Saved data entries
━━━━━━━━

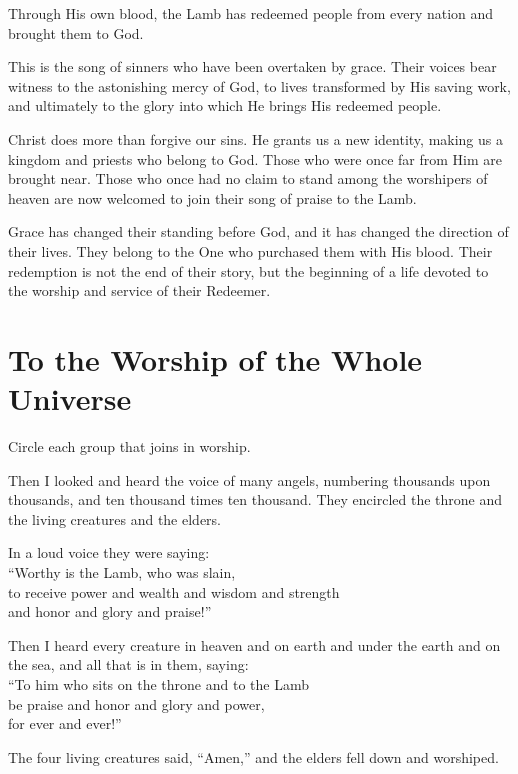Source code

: Through His own blood, the Lamb has redeemed people from every nation and brought them to God.

This is the song of sinners who have been overtaken by grace. Their voices bear witness to the astonishing mercy of God, to lives transformed by His saving work, and ultimately to the glory into which He brings His redeemed people.

Christ does more than forgive our sins. He grants us a new identity, making us a kingdom and priests who belong to God. Those who were once far from Him are brought near. Those who once had no claim to stand among the worshipers of heaven are now welcomed to join their song of praise to the Lamb.

Grace has changed their standing before God, and it has changed the direction of their lives. They belong to the One who purchased them with His blood. Their redemption is not the end of their story, but the beginning of a life devoted to the worship and service of their Redeemer.

\section{To the Worship of the Whole Universe}

\begin{ScriptureBox2}{Circle each group that joins in worship.}

\item[5:11] Then I looked and heard the voice of many angels, numbering thousands upon thousands, and ten thousand times ten thousand. They encircled the throne and the living creatures and the elders.

\item[5:12] In a loud voice they were saying:\\
\hspace*{1.5em}``Worthy is the Lamb, who was slain,\\
\hspace*{1.5em}to receive power and wealth and wisdom and strength\\
\hspace*{1.5em}and honor and glory and praise!''

\item[5:13] Then I heard every creature in heaven and on earth and under the earth and on the sea, and all that is in them, saying:\\
\hspace*{1.5em}``To him who sits on the throne and to the Lamb\\
\hspace*{1.5em}be praise and honor and glory and power,\\
\hspace*{1.5em}for ever and ever!''

\item[5:14] The four living creatures said, ``Amen,'' and the elders fell down and worshiped.

\end{ScriptureBox2}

━━━━━━━━

Task directions: Set down exactly, and only, the lines from the one containing "glory and power,\\" through the final line of the entries above.

Solution to the problem:
\hspace*{1.5em}be praise and honor and glory and power,\\
\hspace*{1.5em}for ever and ever!''

\item[5:14] The four living creatures said, ``Amen,'' and the elders fell down and worshiped.

\end{ScriptureBox2}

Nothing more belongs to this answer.